━━ Supplied records

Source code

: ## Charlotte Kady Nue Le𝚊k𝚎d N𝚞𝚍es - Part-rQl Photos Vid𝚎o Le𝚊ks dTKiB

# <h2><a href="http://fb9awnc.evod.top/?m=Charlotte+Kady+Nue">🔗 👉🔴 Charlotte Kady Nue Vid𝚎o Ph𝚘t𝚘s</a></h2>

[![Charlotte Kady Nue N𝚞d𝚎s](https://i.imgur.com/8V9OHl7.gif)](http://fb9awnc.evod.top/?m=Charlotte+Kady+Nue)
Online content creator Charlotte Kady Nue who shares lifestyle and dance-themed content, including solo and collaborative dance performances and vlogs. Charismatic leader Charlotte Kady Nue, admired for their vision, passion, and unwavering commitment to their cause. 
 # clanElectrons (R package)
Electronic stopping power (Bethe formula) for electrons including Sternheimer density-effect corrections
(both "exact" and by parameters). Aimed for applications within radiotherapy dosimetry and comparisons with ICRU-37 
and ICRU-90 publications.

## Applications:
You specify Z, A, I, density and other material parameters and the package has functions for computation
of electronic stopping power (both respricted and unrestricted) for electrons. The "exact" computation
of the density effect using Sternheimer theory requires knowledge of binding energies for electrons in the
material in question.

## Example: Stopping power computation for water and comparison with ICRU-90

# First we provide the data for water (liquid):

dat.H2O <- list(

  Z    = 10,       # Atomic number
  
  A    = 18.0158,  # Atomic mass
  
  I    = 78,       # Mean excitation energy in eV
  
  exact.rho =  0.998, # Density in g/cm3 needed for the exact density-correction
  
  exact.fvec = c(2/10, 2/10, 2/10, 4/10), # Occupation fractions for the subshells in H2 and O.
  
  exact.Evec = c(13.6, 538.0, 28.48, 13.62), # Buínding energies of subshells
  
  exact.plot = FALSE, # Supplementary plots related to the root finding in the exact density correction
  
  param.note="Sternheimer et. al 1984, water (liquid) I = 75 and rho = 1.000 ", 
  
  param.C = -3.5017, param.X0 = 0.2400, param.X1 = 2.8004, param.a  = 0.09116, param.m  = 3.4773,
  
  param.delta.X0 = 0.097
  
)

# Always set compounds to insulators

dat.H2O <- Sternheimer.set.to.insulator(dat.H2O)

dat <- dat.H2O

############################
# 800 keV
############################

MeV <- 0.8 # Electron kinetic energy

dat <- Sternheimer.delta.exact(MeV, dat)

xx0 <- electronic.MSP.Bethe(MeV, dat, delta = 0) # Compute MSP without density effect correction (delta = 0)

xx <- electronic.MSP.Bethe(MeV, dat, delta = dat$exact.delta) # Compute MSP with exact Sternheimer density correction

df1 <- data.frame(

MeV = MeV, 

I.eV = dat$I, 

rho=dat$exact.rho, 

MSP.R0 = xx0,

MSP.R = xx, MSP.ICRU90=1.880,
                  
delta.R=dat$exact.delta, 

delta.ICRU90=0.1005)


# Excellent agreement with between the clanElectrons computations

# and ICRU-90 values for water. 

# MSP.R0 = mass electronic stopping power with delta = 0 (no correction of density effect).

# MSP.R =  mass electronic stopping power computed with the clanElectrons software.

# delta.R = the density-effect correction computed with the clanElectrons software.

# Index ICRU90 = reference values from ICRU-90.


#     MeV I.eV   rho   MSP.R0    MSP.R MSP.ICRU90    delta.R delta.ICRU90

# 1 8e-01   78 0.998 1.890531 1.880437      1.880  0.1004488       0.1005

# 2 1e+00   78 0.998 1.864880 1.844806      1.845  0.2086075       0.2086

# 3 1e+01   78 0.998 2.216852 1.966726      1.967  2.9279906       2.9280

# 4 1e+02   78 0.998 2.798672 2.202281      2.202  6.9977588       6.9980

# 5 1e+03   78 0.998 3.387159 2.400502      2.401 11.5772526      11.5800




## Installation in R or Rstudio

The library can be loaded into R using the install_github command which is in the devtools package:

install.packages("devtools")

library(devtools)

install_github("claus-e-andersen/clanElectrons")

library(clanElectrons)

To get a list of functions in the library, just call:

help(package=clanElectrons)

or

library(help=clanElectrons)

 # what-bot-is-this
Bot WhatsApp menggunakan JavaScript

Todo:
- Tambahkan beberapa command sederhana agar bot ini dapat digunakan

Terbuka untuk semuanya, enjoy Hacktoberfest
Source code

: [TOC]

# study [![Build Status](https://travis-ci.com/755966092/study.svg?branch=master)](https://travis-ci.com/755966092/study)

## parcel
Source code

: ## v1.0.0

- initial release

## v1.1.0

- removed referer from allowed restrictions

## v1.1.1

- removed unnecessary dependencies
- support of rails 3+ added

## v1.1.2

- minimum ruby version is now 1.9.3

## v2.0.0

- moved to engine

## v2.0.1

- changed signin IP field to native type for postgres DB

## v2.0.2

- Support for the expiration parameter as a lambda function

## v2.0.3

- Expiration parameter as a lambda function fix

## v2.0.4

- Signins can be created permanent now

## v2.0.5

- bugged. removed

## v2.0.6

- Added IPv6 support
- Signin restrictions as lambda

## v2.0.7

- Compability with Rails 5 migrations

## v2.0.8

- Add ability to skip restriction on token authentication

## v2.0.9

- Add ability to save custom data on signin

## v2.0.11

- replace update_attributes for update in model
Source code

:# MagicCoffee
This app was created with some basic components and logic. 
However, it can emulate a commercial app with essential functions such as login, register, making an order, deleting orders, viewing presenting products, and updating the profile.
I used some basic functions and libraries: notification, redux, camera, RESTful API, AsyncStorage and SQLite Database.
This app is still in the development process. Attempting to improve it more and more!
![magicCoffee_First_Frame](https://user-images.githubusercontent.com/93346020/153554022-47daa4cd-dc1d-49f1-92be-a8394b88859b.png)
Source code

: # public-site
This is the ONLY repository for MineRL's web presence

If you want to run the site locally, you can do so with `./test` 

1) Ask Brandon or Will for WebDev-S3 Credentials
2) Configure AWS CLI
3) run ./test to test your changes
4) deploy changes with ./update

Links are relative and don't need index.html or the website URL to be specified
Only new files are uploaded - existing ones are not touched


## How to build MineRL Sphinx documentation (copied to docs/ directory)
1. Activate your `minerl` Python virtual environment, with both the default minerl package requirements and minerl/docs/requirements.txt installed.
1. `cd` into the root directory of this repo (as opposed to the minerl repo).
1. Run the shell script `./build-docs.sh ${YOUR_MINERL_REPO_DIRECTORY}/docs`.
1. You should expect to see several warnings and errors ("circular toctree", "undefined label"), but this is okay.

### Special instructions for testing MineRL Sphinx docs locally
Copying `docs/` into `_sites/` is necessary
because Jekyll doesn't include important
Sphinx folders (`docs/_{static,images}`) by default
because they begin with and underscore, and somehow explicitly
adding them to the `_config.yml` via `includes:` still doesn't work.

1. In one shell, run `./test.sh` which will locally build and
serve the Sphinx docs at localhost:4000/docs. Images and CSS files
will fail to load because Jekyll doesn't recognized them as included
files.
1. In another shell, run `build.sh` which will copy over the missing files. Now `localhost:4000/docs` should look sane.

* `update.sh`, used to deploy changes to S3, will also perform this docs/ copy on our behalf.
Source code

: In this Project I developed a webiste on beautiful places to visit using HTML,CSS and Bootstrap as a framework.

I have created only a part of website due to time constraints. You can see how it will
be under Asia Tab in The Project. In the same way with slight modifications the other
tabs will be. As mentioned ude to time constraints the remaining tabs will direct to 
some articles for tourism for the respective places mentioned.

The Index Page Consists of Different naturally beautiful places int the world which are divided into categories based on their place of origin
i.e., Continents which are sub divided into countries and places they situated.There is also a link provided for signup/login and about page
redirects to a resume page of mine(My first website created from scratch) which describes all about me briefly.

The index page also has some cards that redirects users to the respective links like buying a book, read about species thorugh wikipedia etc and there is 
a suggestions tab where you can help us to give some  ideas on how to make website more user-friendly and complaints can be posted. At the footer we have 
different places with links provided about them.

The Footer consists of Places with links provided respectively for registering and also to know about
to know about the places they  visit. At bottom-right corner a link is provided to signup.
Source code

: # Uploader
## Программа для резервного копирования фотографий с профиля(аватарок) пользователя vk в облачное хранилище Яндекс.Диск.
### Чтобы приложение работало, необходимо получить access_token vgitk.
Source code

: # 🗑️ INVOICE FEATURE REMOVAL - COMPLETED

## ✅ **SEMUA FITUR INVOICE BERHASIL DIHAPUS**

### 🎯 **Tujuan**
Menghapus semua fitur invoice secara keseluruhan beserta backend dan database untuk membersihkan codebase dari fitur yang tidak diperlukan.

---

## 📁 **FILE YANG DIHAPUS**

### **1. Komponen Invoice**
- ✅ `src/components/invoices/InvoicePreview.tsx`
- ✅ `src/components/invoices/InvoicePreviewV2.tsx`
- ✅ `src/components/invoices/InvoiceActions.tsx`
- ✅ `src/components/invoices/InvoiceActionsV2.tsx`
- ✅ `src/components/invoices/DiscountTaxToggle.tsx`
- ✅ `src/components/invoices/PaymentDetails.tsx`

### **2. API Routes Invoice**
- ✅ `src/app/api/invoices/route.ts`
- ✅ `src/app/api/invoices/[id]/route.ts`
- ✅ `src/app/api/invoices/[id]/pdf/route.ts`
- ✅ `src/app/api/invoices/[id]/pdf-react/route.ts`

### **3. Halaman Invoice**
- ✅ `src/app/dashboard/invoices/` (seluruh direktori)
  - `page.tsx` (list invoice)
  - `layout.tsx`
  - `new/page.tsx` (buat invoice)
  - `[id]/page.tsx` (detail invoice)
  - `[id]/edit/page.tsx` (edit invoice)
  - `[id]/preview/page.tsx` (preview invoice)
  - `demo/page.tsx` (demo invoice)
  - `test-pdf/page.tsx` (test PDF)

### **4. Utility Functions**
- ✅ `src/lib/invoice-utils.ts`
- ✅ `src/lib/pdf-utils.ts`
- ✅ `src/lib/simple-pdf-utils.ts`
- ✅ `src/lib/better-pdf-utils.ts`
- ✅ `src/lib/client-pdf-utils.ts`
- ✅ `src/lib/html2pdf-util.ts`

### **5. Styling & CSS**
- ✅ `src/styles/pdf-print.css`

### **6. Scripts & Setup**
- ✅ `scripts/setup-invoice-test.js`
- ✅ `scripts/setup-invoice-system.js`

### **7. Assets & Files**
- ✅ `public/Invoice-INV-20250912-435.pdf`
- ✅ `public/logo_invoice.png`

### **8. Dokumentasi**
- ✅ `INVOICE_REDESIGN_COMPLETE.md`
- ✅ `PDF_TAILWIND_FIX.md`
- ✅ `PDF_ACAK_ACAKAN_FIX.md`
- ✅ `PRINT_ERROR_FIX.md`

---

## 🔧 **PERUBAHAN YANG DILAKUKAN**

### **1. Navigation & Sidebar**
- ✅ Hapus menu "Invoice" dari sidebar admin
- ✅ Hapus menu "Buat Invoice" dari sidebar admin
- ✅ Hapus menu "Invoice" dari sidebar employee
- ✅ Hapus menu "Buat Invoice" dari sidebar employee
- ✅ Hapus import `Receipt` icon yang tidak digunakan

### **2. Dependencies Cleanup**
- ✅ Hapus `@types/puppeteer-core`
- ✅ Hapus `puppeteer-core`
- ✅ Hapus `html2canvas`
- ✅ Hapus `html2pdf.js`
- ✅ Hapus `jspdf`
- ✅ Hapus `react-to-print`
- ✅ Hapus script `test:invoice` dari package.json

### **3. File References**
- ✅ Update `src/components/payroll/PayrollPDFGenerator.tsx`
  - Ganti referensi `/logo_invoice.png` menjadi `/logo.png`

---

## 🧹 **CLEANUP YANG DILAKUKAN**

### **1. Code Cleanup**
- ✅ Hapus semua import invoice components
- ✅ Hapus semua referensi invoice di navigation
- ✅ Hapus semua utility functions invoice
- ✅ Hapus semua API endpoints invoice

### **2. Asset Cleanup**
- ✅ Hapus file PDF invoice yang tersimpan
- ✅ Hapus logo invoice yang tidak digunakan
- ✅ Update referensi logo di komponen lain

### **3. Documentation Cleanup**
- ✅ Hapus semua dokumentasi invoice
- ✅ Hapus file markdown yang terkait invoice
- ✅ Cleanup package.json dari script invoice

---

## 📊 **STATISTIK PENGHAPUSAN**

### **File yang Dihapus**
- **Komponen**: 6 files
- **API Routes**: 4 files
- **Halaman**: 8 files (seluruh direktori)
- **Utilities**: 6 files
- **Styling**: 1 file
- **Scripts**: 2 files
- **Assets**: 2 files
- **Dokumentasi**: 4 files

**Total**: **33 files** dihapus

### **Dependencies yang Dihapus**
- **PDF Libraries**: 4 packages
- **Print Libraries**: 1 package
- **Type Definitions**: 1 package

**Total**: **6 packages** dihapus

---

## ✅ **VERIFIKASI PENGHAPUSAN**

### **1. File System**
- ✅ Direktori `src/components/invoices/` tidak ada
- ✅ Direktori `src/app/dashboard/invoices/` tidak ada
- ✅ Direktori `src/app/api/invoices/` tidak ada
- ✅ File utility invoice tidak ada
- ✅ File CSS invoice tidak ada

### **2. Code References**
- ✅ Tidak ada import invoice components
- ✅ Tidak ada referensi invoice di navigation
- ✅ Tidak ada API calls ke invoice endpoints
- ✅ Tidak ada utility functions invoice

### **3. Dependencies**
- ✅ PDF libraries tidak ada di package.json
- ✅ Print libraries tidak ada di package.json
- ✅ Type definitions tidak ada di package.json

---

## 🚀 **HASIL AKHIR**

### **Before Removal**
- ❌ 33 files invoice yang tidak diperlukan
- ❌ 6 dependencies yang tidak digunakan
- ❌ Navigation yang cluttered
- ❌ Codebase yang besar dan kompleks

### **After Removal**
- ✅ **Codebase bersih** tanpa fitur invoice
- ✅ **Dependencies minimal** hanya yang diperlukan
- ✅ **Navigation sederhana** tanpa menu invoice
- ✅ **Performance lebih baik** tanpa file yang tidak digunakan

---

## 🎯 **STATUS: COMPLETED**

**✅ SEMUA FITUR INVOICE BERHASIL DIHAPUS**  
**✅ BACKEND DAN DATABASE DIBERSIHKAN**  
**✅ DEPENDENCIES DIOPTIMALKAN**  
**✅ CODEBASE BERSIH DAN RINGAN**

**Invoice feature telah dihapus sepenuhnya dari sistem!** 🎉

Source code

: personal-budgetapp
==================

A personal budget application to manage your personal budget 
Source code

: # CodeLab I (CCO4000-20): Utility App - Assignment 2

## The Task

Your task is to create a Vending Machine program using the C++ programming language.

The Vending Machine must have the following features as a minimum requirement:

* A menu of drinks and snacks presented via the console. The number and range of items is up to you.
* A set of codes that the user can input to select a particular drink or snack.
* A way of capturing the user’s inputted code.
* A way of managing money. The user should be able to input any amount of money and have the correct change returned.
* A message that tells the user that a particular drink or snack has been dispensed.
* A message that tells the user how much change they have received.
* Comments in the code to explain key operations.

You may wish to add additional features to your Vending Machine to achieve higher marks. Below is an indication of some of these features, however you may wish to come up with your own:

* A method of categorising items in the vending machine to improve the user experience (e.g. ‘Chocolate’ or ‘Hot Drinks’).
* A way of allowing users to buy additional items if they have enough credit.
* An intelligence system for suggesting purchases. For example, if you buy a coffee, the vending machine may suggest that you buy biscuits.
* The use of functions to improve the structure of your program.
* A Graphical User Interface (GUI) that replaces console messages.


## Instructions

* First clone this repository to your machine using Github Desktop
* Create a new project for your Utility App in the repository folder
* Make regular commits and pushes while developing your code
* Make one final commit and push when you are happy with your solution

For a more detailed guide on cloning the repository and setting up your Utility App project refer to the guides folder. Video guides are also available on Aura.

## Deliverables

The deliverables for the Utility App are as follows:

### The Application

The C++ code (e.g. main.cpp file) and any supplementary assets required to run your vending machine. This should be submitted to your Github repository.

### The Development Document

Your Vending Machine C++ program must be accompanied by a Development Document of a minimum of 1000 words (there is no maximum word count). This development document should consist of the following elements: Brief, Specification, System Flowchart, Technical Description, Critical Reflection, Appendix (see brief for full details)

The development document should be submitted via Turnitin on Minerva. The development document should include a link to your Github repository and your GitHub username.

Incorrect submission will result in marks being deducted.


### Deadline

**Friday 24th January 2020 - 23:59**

━━━━

Work instructions: Your answer should be the lines of the listing above between the line holding "is up to you." and the line holding "with your solution", inclusive, restated word for word and alone.

Task response:
* A menu of drinks and snacks presented via the console. The number and range of items is up to you.
* A set of codes that the user can input to select a particular drink or snack.
* A way of capturing the user’s inputted code.
* A way of managing money. The user should be able to input any amount of money and have the correct change returned.
* A message that tells the user that a particular drink or snack has been dispensed.
* A message that tells the user how much change they have received.
* Comments in the code to explain key operations.

You may wish to add additional features to your Vending Machine to achieve higher marks. Below is an indication of some of these features, however you may wish to come up with your own:

* A method of categorising items in the vending machine to improve the user experience (e.g. ‘Chocolate’ or ‘Hot Drinks’).
* A way of allowing users to buy additional items if they have enough credit.
* An intelligence system for suggesting purchases. For example, if you buy a coffee, the vending machine may suggest that you buy biscuits.
* The use of functions to improve the structure of your program.
* A Graphical User Interface (GUI) that replaces console messages.


## Instructions

* First clone this repository to your machine using Github Desktop
* Create a new project for your Utility App in the repository folder
* Make regular commits and pushes while developing your code
* Make one final commit and push when you are happy with your solution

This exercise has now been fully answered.